At issue before the Court of Appeals for the Federal Circuit (Federal Circuit) in Cardiac Pacemakers, Inc., et al. v. St. Jude Medical, Inc., et al.1 was whether § 271(f) applied to method claims. In an en banc decision on August 19, 2009, the Federal Circuit held that § 271(f) does not apply to method or process patents, thereby overruling earlier precedent set by the Federal Circuit in Union Carbide Chemicals & Plastics Technology Corp. v. Shell Oil Co.2
In reaching this decision that § 271(f) does not apply to method or process patents, the Federal Circuit analyzed the distinction between a claim to a product, device or apparatus, all of which are tangible items, and a claim to a method or process, which consists of a series of acts or steps. In particular, the Federal Circuit noted that a material or apparatus for use in practicing a patented method or process is not a component of that method or process. Instead, the components of the method or process are the intangible steps of that method or process.

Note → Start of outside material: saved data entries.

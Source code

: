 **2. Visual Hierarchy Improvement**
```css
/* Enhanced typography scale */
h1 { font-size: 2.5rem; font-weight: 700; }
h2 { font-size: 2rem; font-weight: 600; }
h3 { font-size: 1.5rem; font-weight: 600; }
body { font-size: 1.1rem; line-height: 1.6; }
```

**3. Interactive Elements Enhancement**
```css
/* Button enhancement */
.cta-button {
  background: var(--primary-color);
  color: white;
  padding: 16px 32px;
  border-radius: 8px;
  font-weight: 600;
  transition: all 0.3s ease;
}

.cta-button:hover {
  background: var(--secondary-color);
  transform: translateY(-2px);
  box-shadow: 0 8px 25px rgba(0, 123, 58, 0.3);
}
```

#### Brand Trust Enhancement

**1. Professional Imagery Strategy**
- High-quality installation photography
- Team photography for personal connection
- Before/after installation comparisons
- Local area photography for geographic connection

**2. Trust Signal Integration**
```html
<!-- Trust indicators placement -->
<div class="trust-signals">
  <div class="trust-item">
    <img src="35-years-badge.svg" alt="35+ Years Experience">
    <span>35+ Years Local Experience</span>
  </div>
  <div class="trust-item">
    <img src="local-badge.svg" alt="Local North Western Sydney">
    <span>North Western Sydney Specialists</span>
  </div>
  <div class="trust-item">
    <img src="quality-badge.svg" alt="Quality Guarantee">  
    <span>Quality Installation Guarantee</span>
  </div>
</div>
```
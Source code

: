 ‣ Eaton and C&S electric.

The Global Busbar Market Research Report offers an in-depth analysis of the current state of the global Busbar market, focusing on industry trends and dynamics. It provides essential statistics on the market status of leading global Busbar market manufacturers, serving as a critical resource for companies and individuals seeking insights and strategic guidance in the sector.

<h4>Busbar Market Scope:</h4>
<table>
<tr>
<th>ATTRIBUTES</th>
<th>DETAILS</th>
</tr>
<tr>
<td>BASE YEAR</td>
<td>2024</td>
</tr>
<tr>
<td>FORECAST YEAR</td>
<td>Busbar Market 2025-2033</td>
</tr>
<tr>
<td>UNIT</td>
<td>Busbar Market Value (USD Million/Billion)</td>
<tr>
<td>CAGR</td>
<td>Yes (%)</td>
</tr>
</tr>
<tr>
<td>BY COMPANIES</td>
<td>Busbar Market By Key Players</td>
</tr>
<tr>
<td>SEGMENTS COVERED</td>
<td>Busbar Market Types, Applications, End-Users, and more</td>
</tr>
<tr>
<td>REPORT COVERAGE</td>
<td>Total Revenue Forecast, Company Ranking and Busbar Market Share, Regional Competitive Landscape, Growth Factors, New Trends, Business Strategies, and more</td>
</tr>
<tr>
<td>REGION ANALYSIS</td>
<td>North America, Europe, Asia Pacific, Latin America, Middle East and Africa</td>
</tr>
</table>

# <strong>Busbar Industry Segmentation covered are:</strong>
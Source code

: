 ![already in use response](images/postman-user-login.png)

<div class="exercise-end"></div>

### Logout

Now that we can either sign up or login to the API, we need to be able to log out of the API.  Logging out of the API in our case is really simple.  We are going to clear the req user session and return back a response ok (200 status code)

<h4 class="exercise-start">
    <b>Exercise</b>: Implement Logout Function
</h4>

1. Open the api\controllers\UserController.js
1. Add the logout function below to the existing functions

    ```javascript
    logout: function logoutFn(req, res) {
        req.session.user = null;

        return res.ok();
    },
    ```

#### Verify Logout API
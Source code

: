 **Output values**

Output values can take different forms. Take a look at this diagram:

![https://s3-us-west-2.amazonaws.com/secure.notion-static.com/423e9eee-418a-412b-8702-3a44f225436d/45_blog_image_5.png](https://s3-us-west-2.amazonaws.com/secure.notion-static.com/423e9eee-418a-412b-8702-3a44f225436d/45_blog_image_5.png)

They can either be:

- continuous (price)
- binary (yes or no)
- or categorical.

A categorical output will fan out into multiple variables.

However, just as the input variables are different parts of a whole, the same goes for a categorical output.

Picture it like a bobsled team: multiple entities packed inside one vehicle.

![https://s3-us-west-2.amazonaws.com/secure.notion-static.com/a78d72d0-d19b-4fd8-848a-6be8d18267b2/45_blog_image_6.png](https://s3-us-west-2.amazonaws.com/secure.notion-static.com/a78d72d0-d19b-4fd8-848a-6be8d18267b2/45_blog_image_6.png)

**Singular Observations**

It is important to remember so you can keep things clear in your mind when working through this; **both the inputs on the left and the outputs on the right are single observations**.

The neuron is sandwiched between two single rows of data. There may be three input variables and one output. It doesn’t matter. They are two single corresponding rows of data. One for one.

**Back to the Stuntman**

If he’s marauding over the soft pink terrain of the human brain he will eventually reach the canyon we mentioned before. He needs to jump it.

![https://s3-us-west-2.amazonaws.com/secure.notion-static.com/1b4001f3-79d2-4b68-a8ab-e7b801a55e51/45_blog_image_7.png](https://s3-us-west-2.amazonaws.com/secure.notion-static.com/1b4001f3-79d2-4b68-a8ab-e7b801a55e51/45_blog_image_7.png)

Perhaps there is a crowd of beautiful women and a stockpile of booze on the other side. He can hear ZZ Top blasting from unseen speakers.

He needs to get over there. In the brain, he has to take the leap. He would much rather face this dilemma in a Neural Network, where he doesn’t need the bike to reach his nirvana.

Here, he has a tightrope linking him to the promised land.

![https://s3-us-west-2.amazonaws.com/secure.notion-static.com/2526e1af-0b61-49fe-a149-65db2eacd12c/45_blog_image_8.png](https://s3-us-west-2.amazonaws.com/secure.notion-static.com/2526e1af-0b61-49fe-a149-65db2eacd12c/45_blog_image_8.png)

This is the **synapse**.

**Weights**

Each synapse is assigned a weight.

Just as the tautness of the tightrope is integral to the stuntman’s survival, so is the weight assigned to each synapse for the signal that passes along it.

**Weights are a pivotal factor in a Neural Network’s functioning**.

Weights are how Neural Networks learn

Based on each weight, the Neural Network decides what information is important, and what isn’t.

While acknowledging that patented methods have components—that is, the intangible steps—the Federal Circuit analyzed the § 271(f) requirement that those components are “supplied.” Under the ordinary meaning of “supply,” the Federal Circuit reasoned that a transfer of a physical object is implied. However, the Federal Circuit indicated that “[s]upplying an intangible step is...a physical impossibility.” Indeed, the Federal Circuit noted that “ ‘it is difficult to conceive how one might supply or cause to be supplied all or a substantial portion of the steps in a patented method in the sense contemplated by’ [§] 271(f).”3
In conclusion, the Federal Circuit held that § 271(f) does not forbid the supplying of products that are the results of steps of the patented method; rather it forbids the supply of the components themselves. Thus, because one cannot supply the step of a method or process, § 271(f) cannot apply to method or process patents.